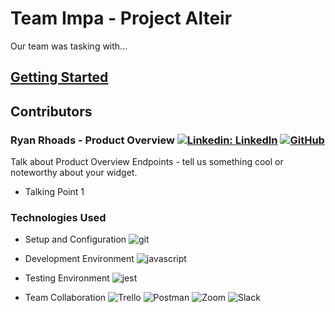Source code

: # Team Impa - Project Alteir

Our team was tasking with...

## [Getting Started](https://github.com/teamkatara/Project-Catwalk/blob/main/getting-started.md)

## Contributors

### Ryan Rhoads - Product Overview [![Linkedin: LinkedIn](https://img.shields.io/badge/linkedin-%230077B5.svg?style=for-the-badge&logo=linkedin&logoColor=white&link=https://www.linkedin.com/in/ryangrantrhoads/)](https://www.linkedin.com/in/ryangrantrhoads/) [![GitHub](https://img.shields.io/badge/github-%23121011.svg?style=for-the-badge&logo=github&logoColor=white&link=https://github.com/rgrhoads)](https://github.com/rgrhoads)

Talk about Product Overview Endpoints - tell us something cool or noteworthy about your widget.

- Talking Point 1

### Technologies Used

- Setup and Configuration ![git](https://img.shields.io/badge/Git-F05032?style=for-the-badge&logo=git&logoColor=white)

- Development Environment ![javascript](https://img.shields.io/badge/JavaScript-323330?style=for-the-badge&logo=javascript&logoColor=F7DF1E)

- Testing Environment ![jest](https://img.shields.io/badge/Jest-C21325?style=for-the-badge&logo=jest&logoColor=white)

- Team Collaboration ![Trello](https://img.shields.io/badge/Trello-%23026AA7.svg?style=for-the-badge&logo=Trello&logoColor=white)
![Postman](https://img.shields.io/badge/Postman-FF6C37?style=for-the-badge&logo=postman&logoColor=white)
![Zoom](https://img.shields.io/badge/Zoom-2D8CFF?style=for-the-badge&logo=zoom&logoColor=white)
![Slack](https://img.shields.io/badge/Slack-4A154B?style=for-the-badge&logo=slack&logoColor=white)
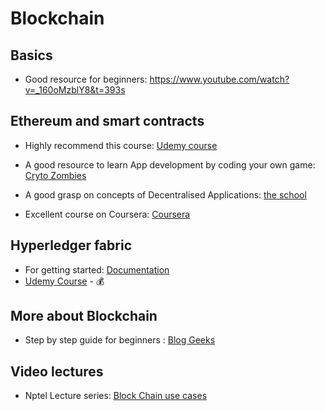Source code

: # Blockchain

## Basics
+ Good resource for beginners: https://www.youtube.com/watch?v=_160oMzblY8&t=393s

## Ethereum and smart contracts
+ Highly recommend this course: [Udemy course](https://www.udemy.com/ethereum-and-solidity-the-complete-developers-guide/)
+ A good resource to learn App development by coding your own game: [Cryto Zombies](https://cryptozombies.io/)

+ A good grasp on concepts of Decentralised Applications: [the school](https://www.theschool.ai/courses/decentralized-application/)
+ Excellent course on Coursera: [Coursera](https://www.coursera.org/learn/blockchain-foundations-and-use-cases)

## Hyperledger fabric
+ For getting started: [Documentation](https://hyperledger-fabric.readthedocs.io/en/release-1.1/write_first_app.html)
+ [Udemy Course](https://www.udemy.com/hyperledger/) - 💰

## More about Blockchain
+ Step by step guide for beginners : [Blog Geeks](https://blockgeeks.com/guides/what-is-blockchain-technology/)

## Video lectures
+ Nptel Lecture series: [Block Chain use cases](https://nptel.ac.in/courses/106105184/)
----------
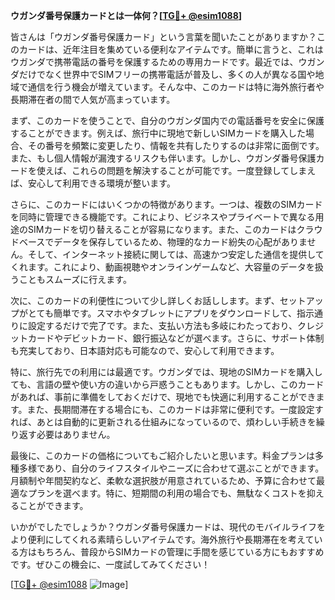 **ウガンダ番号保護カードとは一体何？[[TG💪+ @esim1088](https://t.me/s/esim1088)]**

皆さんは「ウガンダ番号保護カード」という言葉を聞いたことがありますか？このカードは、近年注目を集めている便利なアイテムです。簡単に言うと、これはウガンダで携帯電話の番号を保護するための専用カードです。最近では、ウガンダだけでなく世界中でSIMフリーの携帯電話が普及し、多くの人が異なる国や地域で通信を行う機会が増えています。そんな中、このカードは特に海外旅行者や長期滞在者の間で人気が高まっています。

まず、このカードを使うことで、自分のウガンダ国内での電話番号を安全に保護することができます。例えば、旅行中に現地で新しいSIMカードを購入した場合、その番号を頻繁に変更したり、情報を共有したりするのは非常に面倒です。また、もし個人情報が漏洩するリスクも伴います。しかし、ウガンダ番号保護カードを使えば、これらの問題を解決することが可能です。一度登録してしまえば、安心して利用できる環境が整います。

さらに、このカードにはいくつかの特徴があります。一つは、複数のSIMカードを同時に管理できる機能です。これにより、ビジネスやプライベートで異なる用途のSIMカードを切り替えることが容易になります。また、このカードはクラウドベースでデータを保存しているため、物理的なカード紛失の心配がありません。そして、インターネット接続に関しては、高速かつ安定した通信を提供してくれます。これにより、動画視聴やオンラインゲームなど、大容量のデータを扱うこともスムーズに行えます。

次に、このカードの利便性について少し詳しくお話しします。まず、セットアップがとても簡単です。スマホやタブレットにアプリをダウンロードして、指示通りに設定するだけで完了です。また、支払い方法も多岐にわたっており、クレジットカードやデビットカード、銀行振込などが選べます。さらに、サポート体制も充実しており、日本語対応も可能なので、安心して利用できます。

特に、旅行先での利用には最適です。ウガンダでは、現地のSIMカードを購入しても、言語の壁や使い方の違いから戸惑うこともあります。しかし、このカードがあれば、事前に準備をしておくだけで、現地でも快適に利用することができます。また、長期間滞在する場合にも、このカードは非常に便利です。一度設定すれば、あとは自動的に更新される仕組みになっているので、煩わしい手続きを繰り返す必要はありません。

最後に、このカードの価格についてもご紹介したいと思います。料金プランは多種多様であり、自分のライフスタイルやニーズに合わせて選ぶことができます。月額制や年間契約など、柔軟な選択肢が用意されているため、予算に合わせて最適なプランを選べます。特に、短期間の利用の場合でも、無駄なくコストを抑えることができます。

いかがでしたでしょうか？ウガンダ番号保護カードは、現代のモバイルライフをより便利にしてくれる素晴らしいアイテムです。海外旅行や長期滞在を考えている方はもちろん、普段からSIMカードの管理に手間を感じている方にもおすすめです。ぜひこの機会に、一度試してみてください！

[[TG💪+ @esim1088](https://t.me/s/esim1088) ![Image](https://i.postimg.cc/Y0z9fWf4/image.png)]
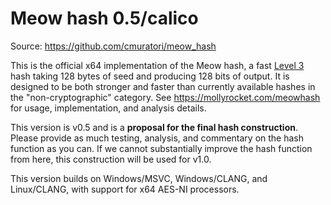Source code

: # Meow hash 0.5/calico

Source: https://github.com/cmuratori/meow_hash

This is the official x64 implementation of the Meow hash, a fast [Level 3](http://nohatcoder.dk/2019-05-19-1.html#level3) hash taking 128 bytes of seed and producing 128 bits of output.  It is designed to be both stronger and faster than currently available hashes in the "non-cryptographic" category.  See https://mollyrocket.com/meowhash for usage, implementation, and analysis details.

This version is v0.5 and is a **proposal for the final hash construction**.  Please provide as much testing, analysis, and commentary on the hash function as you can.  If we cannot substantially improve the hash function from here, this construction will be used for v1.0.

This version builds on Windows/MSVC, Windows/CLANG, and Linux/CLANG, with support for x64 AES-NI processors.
----------
* Directions for this task *
Which lines above include the string "courses"? Show them.

* Answer box *
+ A good grasp on concepts of Decentralised Applications: [the school](https://www.theschool.ai/courses/decentralized-application/)
+ Nptel Lecture series: [Block Chain use cases](https://nptel.ac.in/courses/106105184/)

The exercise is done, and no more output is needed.